[Data for review]
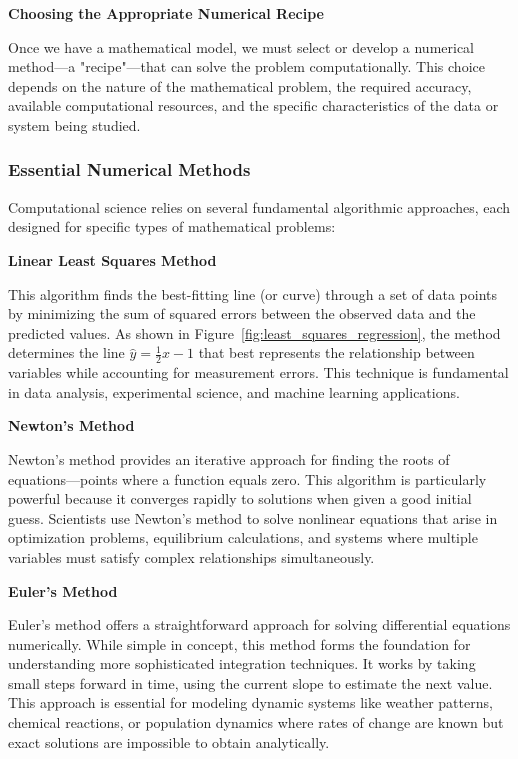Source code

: \textbf{Choosing the Appropriate Numerical Recipe}

Once we have a mathematical model, we must select or develop a numerical method—a "recipe"—that can solve the problem computationally. This choice depends on the nature of the mathematical problem, the required accuracy, available computational resources, and the specific characteristics of the data or system being studied.

\subsubsection{Essential Numerical Methods}

Computational science relies on several fundamental algorithmic approaches, each designed for specific types of mathematical problems:

\textbf{Linear Least Squares Method}

This algorithm finds the best-fitting line (or curve) through a set of data points by minimizing the sum of squared errors between the observed data and the predicted values. As shown in Figure~\ref{fig:least_squares_regression}, the method determines the line $\hat{y} = \frac{1}{2}x - 1$ that best represents the relationship between variables while accounting for measurement errors. This technique is fundamental in data analysis, experimental science, and machine learning applications.

\textbf{Newton's Method}

Newton's method provides an iterative approach for finding the roots of equations—points where a function equals zero. This algorithm is particularly powerful because it converges rapidly to solutions when given a good initial guess. Scientists use Newton's method to solve nonlinear equations that arise in optimization problems, equilibrium calculations, and systems where multiple variables must satisfy complex relationships simultaneously.

\textbf{Euler's Method}

Euler's method offers a straightforward approach for solving differential equations numerically. While simple in concept, this method forms the foundation for understanding more sophisticated integration techniques. It works by taking small steps forward in time, using the current slope to estimate the next value. This approach is essential for modeling dynamic systems like weather patterns, chemical reactions, or population dynamics where rates of change are known but exact solutions are impossible to obtain analytically.

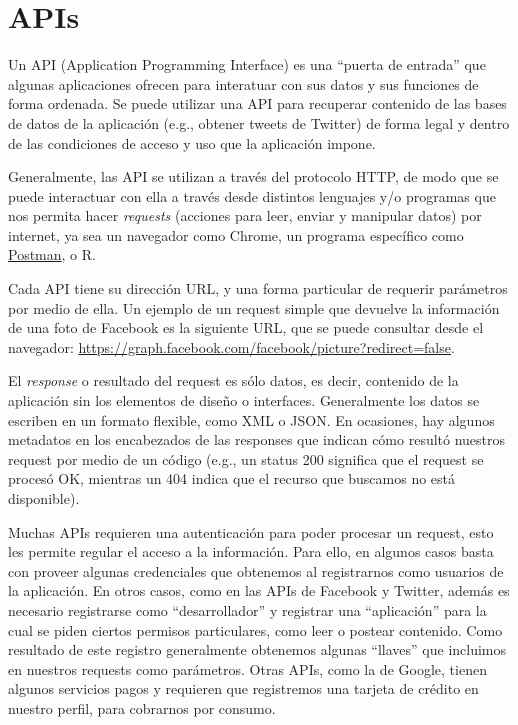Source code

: \documentclass[
]{book}
\begin{document}
\hypertarget{apis}{%
\section{APIs}\label{apis}}

Un API (Application Programming Interface) es una ``puerta de entrada'' que algunas aplicaciones ofrecen para interatuar con sus datos y sus funciones de forma ordenada.
Se puede utilizar una API para recuperar contenido de las bases de datos de la aplicación (e.g., obtener tweets de Twitter) de forma legal y dentro de las condiciones de acceso y uso que la aplicación impone.

Generalmente, las API se utilizan a través del protocolo HTTP, de modo que se puede interactuar con ella a través desde distintos lenguajes y/o programas que nos permita hacer \emph{requests} (acciones para leer, enviar y manipular datos) por internet, ya sea un navegador como Chrome, un programa específico como \href{https://learning.postman.com/}{Postman}, o R.

Cada API tiene su dirección URL, y una forma particular de requerir parámetros por medio de ella. Un ejemplo de un request simple que devuelve la información de una foto de Facebook es la siguiente URL, que se puede consultar desde el navegador: \url{https://graph.facebook.com/facebook/picture?redirect=false}.

El \emph{response} o resultado del request es sólo datos, es decir, contenido de la aplicación sin los elementos de diseño o interfaces.
Generalmente los datos se escriben en un formato flexible, como XML o JSON.
En ocasiones, hay algunos metadatos en los encabezados de las responses que indican cómo resultó nuestros request por medio de un código (e.g., un status 200 significa que el request se procesó OK, mientras un 404 indica que el recurso que buscamos no está disponible).

Muchas APIs requieren una autenticación para poder procesar un request, esto les permite regular el acceso a la información. Para ello, en algunos casos basta con proveer algunas credenciales que obtenemos al registrarnos como usuarios de la aplicación. En otros casos, como en las APIs de Facebook y Twitter, además es necesario registrarse como ``desarrollador'' y registrar una ``aplicación'' para la cual se piden ciertos permisos particulares, como leer o postear contenido. Como resultado de este registro generalmente obtenemos algunas ``llaves'' que incluimos en nuestros requests como parámetros. Otras APIs, como la de Google, tienen algunos servicios pagos y requieren que registremos una tarjeta de crédito en nuestro perfil, para cobrarnos por consumo.
\end{document}
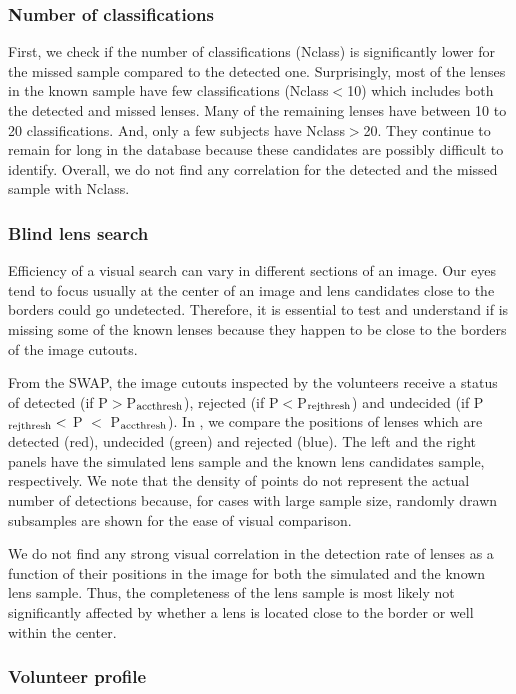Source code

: \documentclass[useAMS,usenatbib,a4paper]{mn2e}
\begin{document}
\subsubsection{Number of classifications}
First, we check if the number of classifications (Nclass) is
significantly lower for the missed sample compared to the detected one.
Surprisingly, most of the lenses in the known sample have few
classifications (Nclass$<$10) which includes both the detected and
missed lenses. Many of the remaining lenses have between 10 to 20
classifications. And, only a few subjects have Nclass$>$20. They
continue to remain for long in the database because these candidates are
possibly difficult to identify. Overall, we do not find any correlation
for the detected and the missed sample with Nclass.

\subsubsection{Blind lens search}
Efficiency of a visual search can vary in different sections of an
image. Our eyes tend to focus usually at the center of an image and lens
candidates close to the borders could go undetected. Therefore, it is
essential to test and understand if \sw is missing some of the known lenses
because they happen to be close to the borders of the image cutouts.

From the SWAP, the image cutouts inspected by the \sw volunteers receive
a status of detected (if P$>$P$_{\rm acc thresh}$), rejected (if
P$<$P$_{\rm rej thresh}$) and undecided (if P$_{\rm rej thresh}<$ P $<$
P$_{\rm acc thresh}$). In , we compare the positions
of lenses which are detected (red), undecided (green) and rejected
(blue). The left and the right panels have the simulated lens sample and
the known lens candidates sample, respectively. We note that the density
of points do not represent the actual number of detections because, for
cases with large sample size, randomly drawn subsamples are shown for
the ease of visual comparison.

We do not find any strong visual correlation in the detection rate of
lenses as a function of their positions in the image for both the
simulated and the known lens sample. Thus, the completeness of the lens
sample is most likely not significantly affected by whether a lens is
located close to the border or well within the center.

\subsubsection{Volunteer profile}
\end{document}
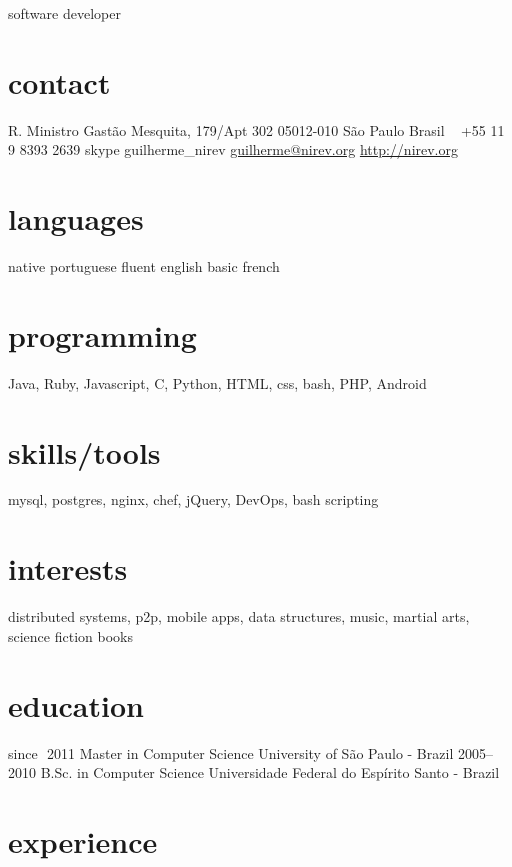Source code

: \documentclass{friggeri-cv}
\begin{document}
       {software developer}


\begin{aside}
  \section{contact}
    R. Ministro Gastão Mesquita, 179/Apt 302
    05012-010 São Paulo
    Brasil
    ~
    +55 11 9 8393 2639
    {\footnotesize skype} guilherme\_nirev
    \href{mailto:guilherme@nirev.org}{guilherme@nirev.org}
    \href{http://nirev.org}{http://nirev.org}
  \section{languages}
    native portuguese
    fluent english
    basic french
  \section{programming}
    Java, Ruby, Javascript, C, Python,
    HTML, css, bash, PHP, Android
  \section{skills/tools}
    mysql, postgres,
    nginx, chef, jQuery, DevOps,
    bash scripting
  \section{interests}
distributed systems, p2p, mobile apps, data structures, music, martial arts, science fiction books
\end{aside}


\section{education}

\begin{entrylist}

\entry
  {since $\,\,$2011}
  {Master in Computer Science}
  {University of São Paulo - Brazil}{}
\entry
  {2005–2010}
  {B.Sc. in Computer Science}
  {Universidade Federal do Espírito Santo - Brazil}{}
\end{entrylist}

\section{experience}
\end{document}
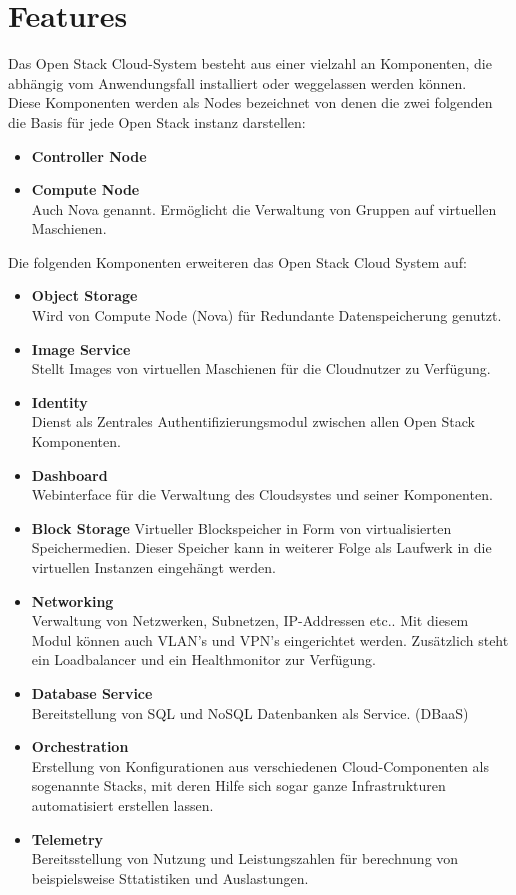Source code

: \documentclass[a4paper,nochapterprefix,english,12pt]{scrreprt}
\begin{document}
\section{Features}
Das Open Stack Cloud-System besteht aus einer vielzahl an Komponenten, die abhängig vom Anwendungsfall installiert oder weggelassen werden können.\\
Diese Komponenten werden als Nodes bezeichnet von denen die zwei folgenden die Basis für jede Open Stack instanz darstellen:
\begin{itemize}
	\item \textbf{Controller Node}
	\item \textbf{Compute Node}\\
		  Auch Nova genannt. Ermöglicht die Verwaltung von Gruppen auf virtuellen Maschienen.\\
\end{itemize}
Die folgenden Komponenten erweiteren das Open Stack Cloud System auf:
\begin{itemize}
	\item \textbf{Object Storage}\\
		Wird von Compute Node (Nova) für Redundante Datenspeicherung genutzt.
	\item \textbf{Image Service}\\
		Stellt Images von virtuellen Maschienen für die Cloudnutzer zu Verfügung.
	\item \textbf{Identity}\\
		Dienst als Zentrales Authentifizierungsmodul zwischen allen Open Stack Komponenten.
	\item \textbf{Dashboard}\\
		Webinterface für die Verwaltung des Cloudsystes und seiner Komponenten.
	\item \textbf{Block Storage}
		Virtueller Blockspeicher in Form von virtualisierten Speichermedien. Dieser Speicher kann in weiterer Folge als Laufwerk in die virtuellen Instanzen eingehängt werden.
	\item \textbf{Networking}\\
		Verwaltung von Netzwerken, Subnetzen, IP-Addressen etc.. Mit diesem Modul können auch VLAN's und VPN's eingerichtet werden. Zusätzlich steht ein Loadbalancer und ein Healthmonitor zur Verfügung.
	\item \textbf{Database Service}\\
		Bereitstellung von SQL und NoSQL Datenbanken als Service. (DBaaS)
	\item \textbf{Orchestration}\\
		Erstellung von Konfigurationen aus verschiedenen Cloud-Componenten als sogenannte Stacks, mit deren Hilfe sich sogar ganze Infrastrukturen automatisiert erstellen lassen.
	\item \textbf{Telemetry}\\
		Bereitsstellung von Nutzung und Leistungszahlen für berechnung von beispielsweise Sttatistiken und Auslastungen. \citep{OS-WikiEntry} \cite{OS-NodeTrainingGuide} \citep{OS-WikiEntry}
		
\end{itemize}
\end{document}
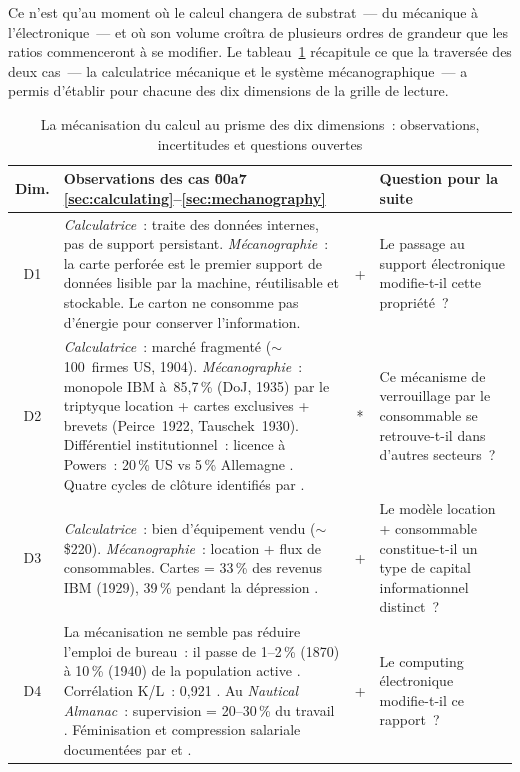 Ce n'est qu'au moment où le calcul changera de substrat~--- du mécanique à l'électronique~--- et où son volume croîtra de plusieurs ordres de grandeur que les ratios commenceront à se modifier. Le tableau~\ref{tab:compute-dimensions} récapitule ce que la traversée des deux cas~--- la calculatrice mécanique et le système mécanographique~--- a permis d'établir pour chacune des dix dimensions de la grille de lecture.

\begin{table}[p]
\caption{La mécanisation du calcul au prisme des dix dimensions~: observations, incertitudes et questions ouvertes}\label{tab:compute-dimensions}
\centering\footnotesize
\renewcommand{\arraystretch}{1.15}
\begin{tabularx}{\textwidth}{@{}cXcp{4.5cm}@{}}
\toprule
\textbf{Dim.} & \textbf{Observations des cas \u00a7\,\ref{sec:calculating}--\ref{sec:mechanography}} & & \textbf{Question pour la suite} \\
\midrule
D1 & \emph{Calculatrice}~: traite des données internes, pas de support persistant. \emph{Mécanographie}~: la carte perforée est le premier support de données lisible par la machine, réutilisable et stockable. Le carton ne consomme pas d'énergie pour conserver l'information. & + & Le passage au support électronique modifie-t-il cette propriété~? \\[3pt]
D2 & \emph{Calculatrice}~: marché fragmenté ($\sim$100~firmes US, 1904). \emph{Mécanographie}~: monopole IBM à~85,7\,\% (DoJ, 1935) par le triptyque location + cartes exclusives + brevets (Peirce~1922, Tauschek~1930). Différentiel institutionnel~: licence à Powers~: 20\,\% US vs 5\,\% Allemagne \parencite{heide_punched_2009}. Quatre cycles de clôture identifiés par \textcite{mounier-kuhn_punched_2015}. & * & Ce mécanisme de verrouillage par le consommable se retrouve-t-il dans d'autres secteurs~? \\[3pt]
D3 & \emph{Calculatrice}~: bien d'équipement vendu ($\sim$\$220). \emph{Mécanographie}~: location + flux de consommables. Cartes = 33\,\% des revenus IBM (1929), 39\,\% pendant la dépression \parencite{cortada_before_1993}. & + & Le modèle location + consommable constitue-t-il un type de capital informationnel distinct~? \\[3pt]
D4 & La mécanisation ne semble pas réduire l'emploi de bureau~: il passe de 1--2\,\% (1870) à 10\,\% (1940) de la population active \parencite{cortada_before_1993}. Corrélation K/L~: 0,921 \parencite{reinstaller_market_2001}. Au \emph{Nautical Almanac}~: supervision = 20--30\,\% du travail \parencite{daston_calculation_2018}. Féminisation et compression salariale documentées par \textcite{davies_womans_1982} et \textcite{strom_beyond_1992}. & + & Le computing électronique modifie-t-il ce rapport~? \\[3pt]

\end{tabularx}
\end{table}
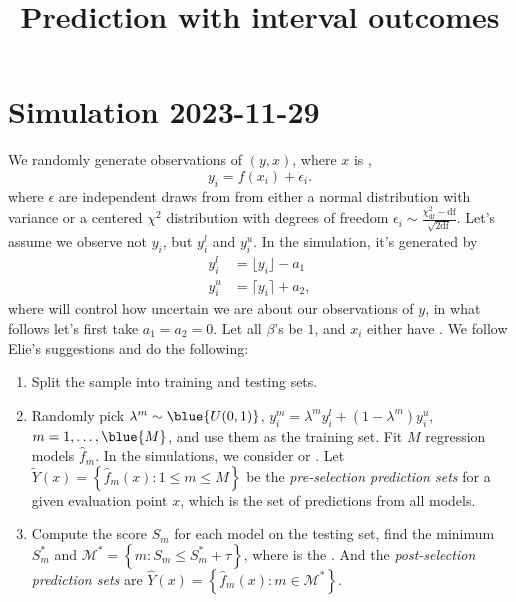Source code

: \documentclass[12pt]{article}
\newcommand{\cqty}[1]{\left\{ #1 \right\}}
\begin{document}
    \title{Prediction with interval outcomes}\author{}\date{}\maketitle

    \section{Simulation 2023-11-29}

    We randomly generate  observations of \((y,x)\), where \(x\) is ,
    \begin{equation*}
        y_{i} = f(x_{i}) + \epsilon_{i}.
    \end{equation*}
    where \(\epsilon\) are independent draws from from either a normal distribution with variance  or a centered \(\chi^{2}\) distribution with  degrees of freedom \(\epsilon_{i} \sim \frac{\chi^{2}_{\text{df}} - \text{df}}{\sqrt{2 \text{df}}}\). 
    Let's assume we observe not \(y_{i}\), but \(y^{l}_{i}\) and \(y_{i}^{u}\). In the simulation, it's generated by 
    \begin{align*}
        y_{i}^{l} &= \lfloor y_{i} \rfloor - a_{1} \\
        y_{i}^{u} &= \lceil y_{i} \rceil  + a_{2},
    \end{align*}
    where  will control how uncertain we are about our observations of \(y\), in what follows let's first take \(a_{1} = a_{2} = 0\). Let all \(\beta\)'s be \(1\), and \(x_{i}\) either have . We follow Elie's suggestions and do the following:
    \begin{enumerate}
        \item Split the sample into training and testing sets. 
        \item Randomly pick \(\lambda^{m} \sim \blue{U(0,1)}\),  \(y^{m}_{i} = \lambda^{m}y^{l}_{i} + (1 - \lambda^{m}) y^{u}_{i}\), \(m = 1,\dots, \blue{M}\), and use them as the training set. Fit \(M\) regression models \(\hat{f}_{m}\). In the simulations, we consider  or . Let \(\tilde{Y}(x) = \left\{\hat{f}_{m}(x): 1\leq m\leq M\right\}\) be the \textit{pre-selection prediction sets} for a given evaluation point \(x\), which is the set of predictions from all models.
        \item Compute the score \(S_{m}\) for each model on the testing set, find the  minimum \(S_{m}^{*}\) and \(\mathcal{M}^{*} = \cqty{m: S_{m} \leq S_{m}^{*} + \tau}\), where  is the . And the \textit{post-selection prediction sets} are \(\hat{Y}(x) = \cqty{\hat{f}_{m}(x): m\in \mathcal{M}^{*}}\).
    \end{enumerate}
\end{document}
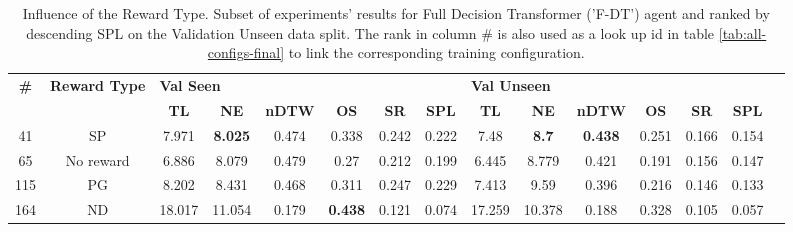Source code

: \begin{table}
\centering
\caption{\label{tab:f_dt_reward_type}Influence of the Reward Type. Subset of experiments' results for Full Decision Transformer ('F-DT') agent and ranked by descending SPL on the Validation Unseen data split. The rank in column \# is also used as a look up id in table \ref{tab:all-configs-final} to link the corresponding training configuration.}
\begin{tabular}{@{\hskip3pt}c@{\hskip3pt}c@{\hskip3pt}c@{\hskip3pt}c@{\hskip3pt}c@{\hskip3pt}c@{\hskip3pt}c@{\hskip3pt}c@{\hskip3pt}c@{\hskip3pt}c@{\hskip3pt}c@{\hskip3pt}c@{\hskip3pt}c@{\hskip3pt}c@{\hskip3pt}c}
\toprule
\textbf{\#} & \textbf{Reward Type} & \multicolumn{6}{l}{\textbf{Val Seen}} & \multicolumn{6}{l}{\textbf{Val Unseen}} \\
 \textbf{~} &           \textbf{~} &       \textbf{TL} &     \textbf{NE} & \textbf{nDTW} &     \textbf{OS} & \textbf{SR} & \textbf{SPL} &         \textbf{TL} &   \textbf{NE} &   \textbf{nDTW} & \textbf{OS} & \textbf{SR} & \textbf{SPL} \\
\midrule
         41 &                   SP &             7.971 &  \textbf{8.025} &         0.474 &           0.338 &       0.242 &        0.222 &                7.48 &  \textbf{8.7} &  \textbf{0.438} &       0.251 &       0.166 &        0.154 \\
         65 &            No reward &             6.886 &           8.079 &         0.479 &            0.27 &       0.212 &        0.199 &               6.445 &         8.779 &           0.421 &       0.191 &       0.156 &        0.147 \\
        115 &                   PG &             8.202 &           8.431 &         0.468 &           0.311 &       0.247 &        0.229 &               7.413 &          9.59 &           0.396 &       0.216 &       0.146 &        0.133 \\
        164 &                   ND &            18.017 &          11.054 &         0.179 &  \textbf{0.438} &       0.121 &        0.074 &              17.259 &        10.378 &           0.188 &       0.328 &       0.105 &        0.057 \\
\bottomrule
\end{tabular}
\end{table}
[/Data for review]
_Assignment_
Check each line of the records for the word "significantly", then state how many lines have it, as a number only.

_Exercise answer_
2